The anchoring pins or at least one part of each anchoring pin which is in direct contact with printing material can be made of or coated with a material that provides excellent layer adhesion with the selected printing material, such that the selected printing material inside the anchoring pin cannot be pulled out by external process forces, for example forces provided by the above described shrinkage process. In other words, a material or coating such that the printing material may be anchored in an interior space of the anchoring pin. The insertable anchoring pins enable various types of anchoring pins to be provided, wherein each type can be tailored with respect to the anchoring material or anchoring coating to the desired printing material. Hence, the choice of the 3D printing material is not restricted, i.e. in theory perhaps even unrestricted. The platform body itself may not require modifications for using different types of anchoring pins, for example anchoring pins with different coatings for anchoring different printing materials to the anchoring pins, because the outer shape of the different types of anchoring pins may have a universal shape, i.e. a standard design to be arranged in at least a portion of one of the holes of the platform body. The anchoring pins may be fixed or releasable attached in the holes of the platform body.

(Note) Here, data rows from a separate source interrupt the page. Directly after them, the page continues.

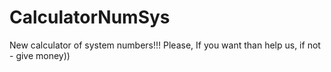 # CalculatorNumSys
New calculator of system numbers!!!
Please, If you want than help us, if not - give money))
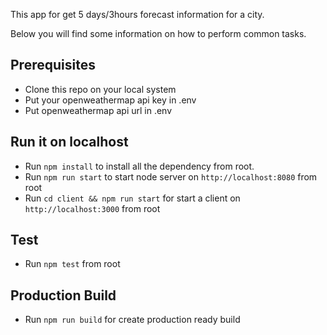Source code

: This app for get 5 days/3hours forecast information for a city.

Below you will find some information on how to perform common tasks.<br>

## Prerequisites
* Clone this repo on your local system
* Put your openweathermap api key in .env
* Put openweathermap api url in .env

## Run it on localhost
* Run `npm install` to install all the dependency from root.
* Run `npm run start` to start node server on `http://localhost:8080` from root
* Run `cd client && npm run start` for start a client on `http://localhost:3000` from root

## Test
* Run `npm test` from root

## Production Build
* Run `npm run build` for create production ready build
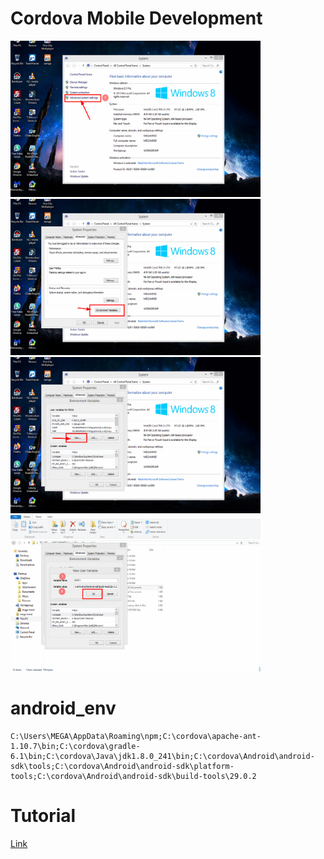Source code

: # Cordova Mobile Development
<img src="images/bandicam 2020-11-16 16-42-56-808.jpg" width="400" height="250"><img src="images/bandicam 2020-11-16 16-43-16-194.jpg" width="400" height="250">
<br>
<img src="images/bandicam 2020-11-16 16-43-46-126.jpg" width="400" height="250"><img src="images/bandicam 2020-11-16 16-44-36-381.jpg" width="400" height="250"> 

# android_env

    C:\Users\MEGA\AppData\Roaming\npm;C:\cordova\apache-ant-1.10.7\bin;C:\cordova\gradle-6.1\bin;C:\cordova\Java\jdk1.8.0_241\bin;C:\cordova\Android\android-sdk\tools;C:\cordova\Android\android-sdk\platform-tools;C:\cordova\Android\android-sdk\build-tools\29.0.2

# Tutorial
<a href="https://www.studytonight.com/apache-cordova/tools-for-app-development#">Link</a>
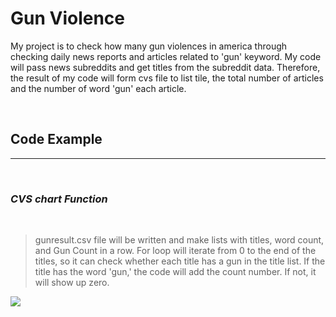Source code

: 
 Gun Violence 
 ============
 My project is to check how many gun violences in america through checking daily news reports and articles related to 'gun' keyword. My code will pass news subreddits and get titles from the subreddit data. Therefore, the result of my code will form cvs file to list tile, the total number of articles and the number of word 'gun' each article. 

<br>

## Code Example 
____
<br>

### ***CVS chart Function***
<br>

>gunresult.csv file will be written and make lists with titles, word count, and Gun Count in a row. For loop will iterate from 0 to the end of the titles, so it can check whether each title has a gun in the title list. If the title has the word 'gun,' the code will add the count number. If not, it will show up zero.

![](https://i.ibb.co/gVvm00n/carbon.png) 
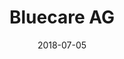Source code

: ﻿---
title:          "Bluecare AG"
date:           "2018-07-05"
draft:          false
robotsExclude:  true
---

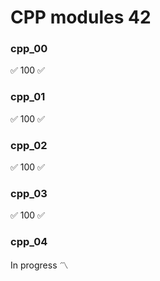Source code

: # CPP modules 42

### cpp_00
✅ 100 ✅

### cpp_01
✅ 100 ✅

### cpp_02
✅ 100 ✅

### cpp_03
✅ 100 ✅

### cpp_04
In progress 〽️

In one aspect, each hole extends through the platform body from a top to a bottom of the platform body. Such a hole configuration, wherein the hole extends through the platform body provides more possibilities for fixing the anchoring pin to the platform body as will be discussed below. In addition, the holes may be arranged in a pattern which, seen from above, is defined by rows of holes and/or columns of holes. Such a pattern, may be a standard pattern, providing relatively much flexibility for producing different objects with the printing platform, i.e. independent of size or shape of the object to be manufactured. The platform body is configured to “anchor” the first layer of printing material of the object to the printing platform by means of the anchoring pins inserted in at least a part of the holes of the platform body.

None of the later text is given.